Task description
In the records below, find each line with "compute" and copy it.

Stored data
+ + + + +
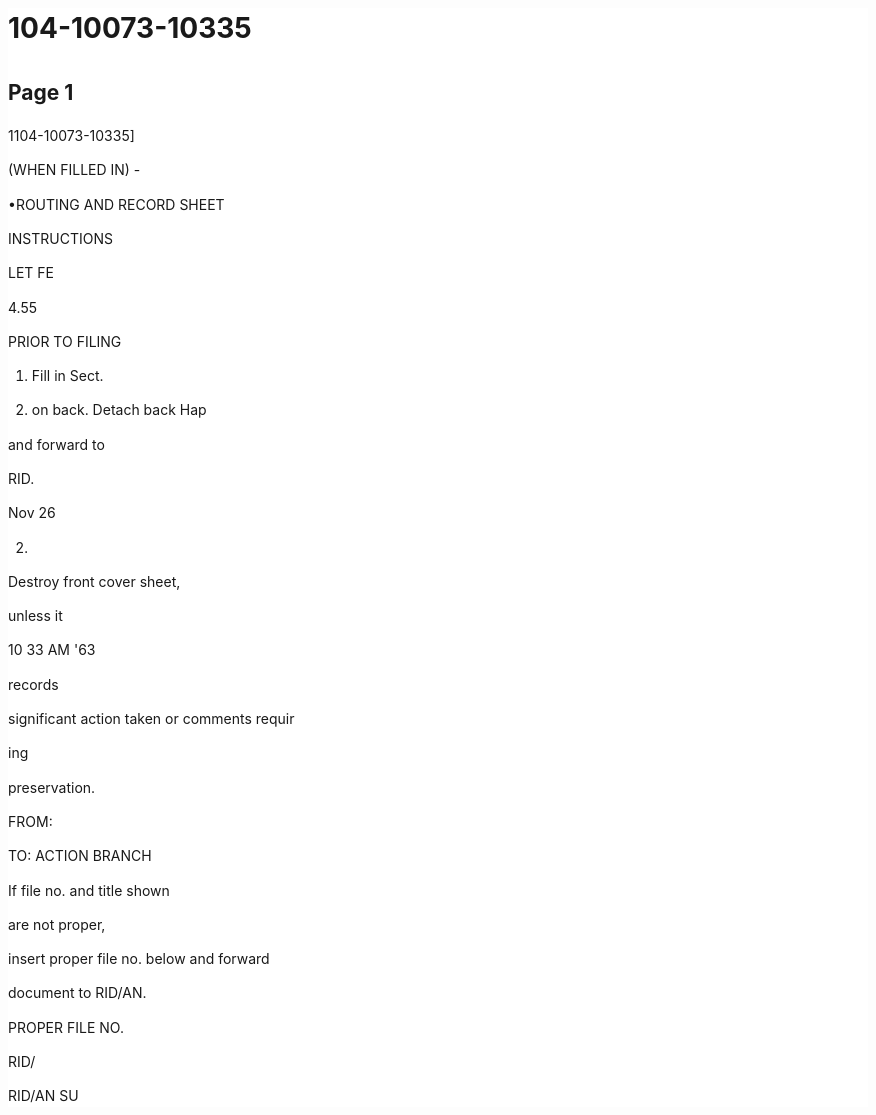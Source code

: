 # 104-10073-10335

## Page 1

1104-10073-10335]

(WHEN FILLED IN) -

•ROUTING AND RECORD SHEET

INSTRUCTIONS

LET FE

4.55

PRIOR TO FILING

1. Fill in Sect.

2. on back. Detach back Hap

and forward to

RID.

Nov 26

2.

Destroy front cover sheet,

unless it

10 33 AM '63

records

significant action taken or comments requir

ing

preservation.

FROM:

TO: ACTION BRANCH

If file no. and title shown

are not proper,

insert proper file no. below and forward

document to RID/AN.

PROPER FILE NO.

RID/

RID/AN SU
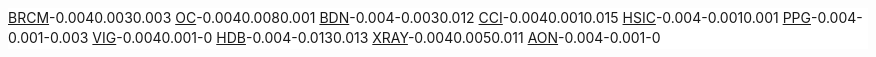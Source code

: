   <tr style="background-color:white"><td><a href="http://stock.finance.sina.com.cn/usstock/quotes/BRCM.html" target="_blank">BRCM</a></td><td>-0.004</td><td>0.003</td><td>0.003</td></tr>
  <tr style="background-color:white"><td><a href="http://stock.finance.sina.com.cn/usstock/quotes/OC.html" target="_blank">OC</a></td><td>-0.004</td><td>0.008</td><td>0.001</td></tr>
  <tr style="background-color:white"><td><a href="http://stock.finance.sina.com.cn/usstock/quotes/BDN.html" target="_blank">BDN</a></td><td>-0.004</td><td>-0.003</td><td>0.012</td></tr>
  <tr style="background-color:white"><td><a href="http://stock.finance.sina.com.cn/usstock/quotes/CCI.html" target="_blank">CCI</a></td><td>-0.004</td><td>0.001</td><td>0.015</td></tr>
  <tr style="background-color:white"><td><a href="http://stock.finance.sina.com.cn/usstock/quotes/HSIC.html" target="_blank">HSIC</a></td><td>-0.004</td><td>-0.001</td><td>0.001</td></tr>
  <tr style="background-color:white"><td><a href="http://stock.finance.sina.com.cn/usstock/quotes/PPG.html" target="_blank">PPG</a></td><td>-0.004</td><td>-0.001</td><td>-0.003</td></tr>
  <tr style="background-color:white"><td><a href="http://stock.finance.sina.com.cn/usstock/quotes/VIG.html" target="_blank">VIG</a></td><td>-0.004</td><td>0.001</td><td>-0</td></tr>
  <tr style="background-color:white"><td><a href="http://stock.finance.sina.com.cn/usstock/quotes/HDB.html" target="_blank">HDB</a></td><td>-0.004</td><td>-0.013</td><td>0.013</td></tr>
  <tr style="background-color:white"><td><a href="http://stock.finance.sina.com.cn/usstock/quotes/XRAY.html" target="_blank">XRAY</a></td><td>-0.004</td><td>0.005</td><td>0.011</td></tr>
  <tr style="background-color:white"><td><a href="http://stock.finance.sina.com.cn/usstock/quotes/AON.html" target="_blank">AON</a></td><td>-0.004</td><td>-0.001</td><td>-0</td></tr>
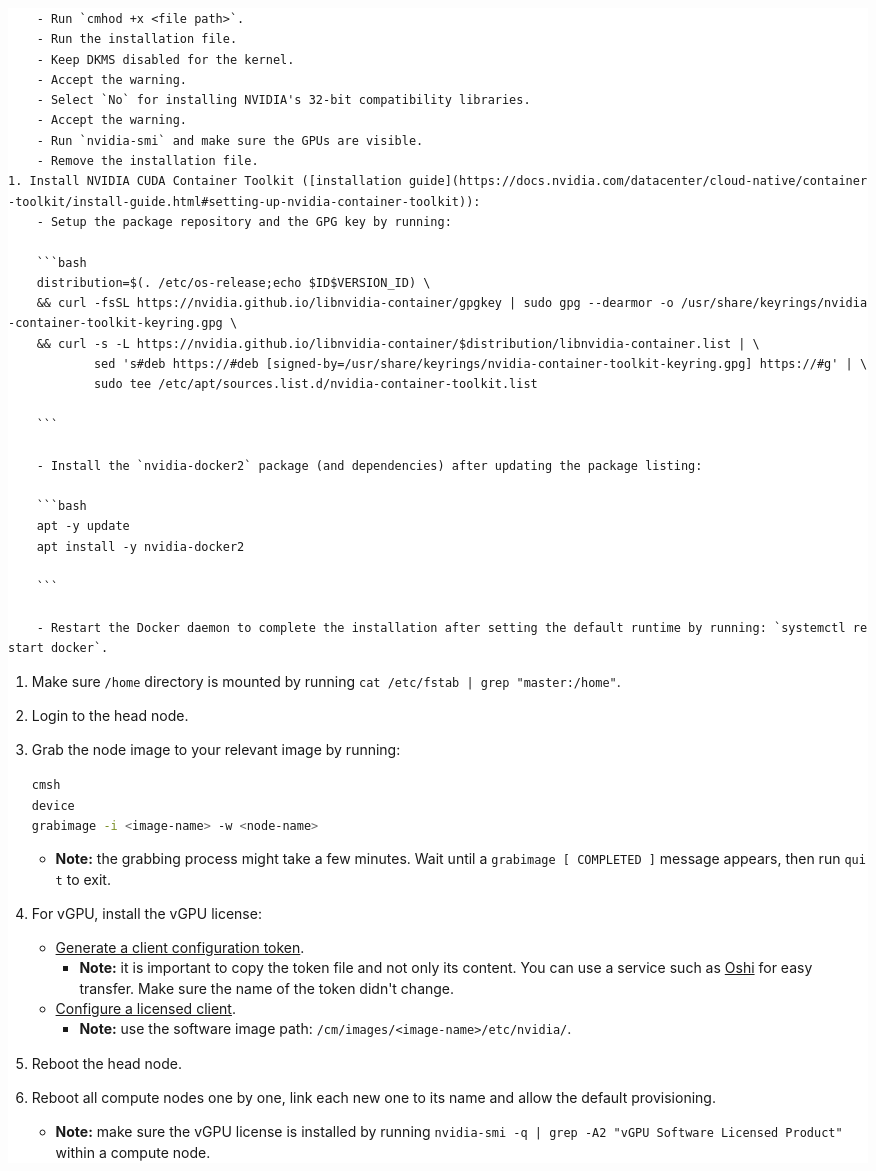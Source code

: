         - Run `cmhod +x <file path>`.
        - Run the installation file.
        - Keep DKMS disabled for the kernel.
        - Accept the warning.
        - Select `No` for installing NVIDIA's 32-bit compatibility libraries.
        - Accept the warning.
        - Run `nvidia-smi` and make sure the GPUs are visible.
        - Remove the installation file.
    1. Install NVIDIA CUDA Container Toolkit ([installation guide](https://docs.nvidia.com/datacenter/cloud-native/container-toolkit/install-guide.html#setting-up-nvidia-container-toolkit)):
        - Setup the package repository and the GPG key by running:

        ```bash
        distribution=$(. /etc/os-release;echo $ID$VERSION_ID) \
        && curl -fsSL https://nvidia.github.io/libnvidia-container/gpgkey | sudo gpg --dearmor -o /usr/share/keyrings/nvidia-container-toolkit-keyring.gpg \
        && curl -s -L https://nvidia.github.io/libnvidia-container/$distribution/libnvidia-container.list | \
                sed 's#deb https://#deb [signed-by=/usr/share/keyrings/nvidia-container-toolkit-keyring.gpg] https://#g' | \
                sudo tee /etc/apt/sources.list.d/nvidia-container-toolkit.list
        
        ```

        - Install the `nvidia-docker2` package (and dependencies) after updating the package listing:

        ```bash
        apt -y update
        apt install -y nvidia-docker2
        
        ```

        - Restart the Docker daemon to complete the installation after setting the default runtime by running: `systemctl restart docker`.
1. Make sure `/home` directory is mounted by running `cat /etc/fstab | grep "master:/home"`.
1. Login to the head node.
1. Grab the node image to your relevant image by running:

    ```bash
    cmsh
    device
    grabimage -i <image-name> -w <node-name>

    ```

    - __Note:__ the grabbing process might take a few minutes. Wait until a `grabimage [ COMPLETED ]` message appears, then run `quit` to exit.
1. For vGPU, install the vGPU license:
    - [Generate a client configuration token](https://docs.nvidia.com/license-system/latest/nvidia-license-system-quick-start-guide/index.html#generating-client-configuration-token-for-cls-instance).
        - __Note:__ it is important to copy the token file and not only its content. You can use a service such as [Oshi](https://oshi.at/) for easy transfer. Make sure the name of the token didn't change.
    - [Configure a licensed client](https://docs.nvidia.com/license-system/latest/nvidia-license-system-quick-start-guide/index.html#configuring-nls-licensed-client-on-linux).
        - __Note:__ use the software image path: `/cm/images/<image-name>/etc/nvidia/`.
1. Reboot the head node.
1. Reboot all compute nodes one by one, link each new one to its name and allow the default provisioning.
    - __Note:__ make sure the vGPU license is installed by running `nvidia-smi -q | grep -A2 "vGPU Software Licensed Product"` within a compute node.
+ + + + +
Expected output
1. Reboot all compute nodes one by one, link each new one to its name and allow the default provisioning.
    - __Note:__ make sure the vGPU license is installed by running `nvidia-smi -q | grep -A2 "vGPU Software Licensed Product"` within a compute node.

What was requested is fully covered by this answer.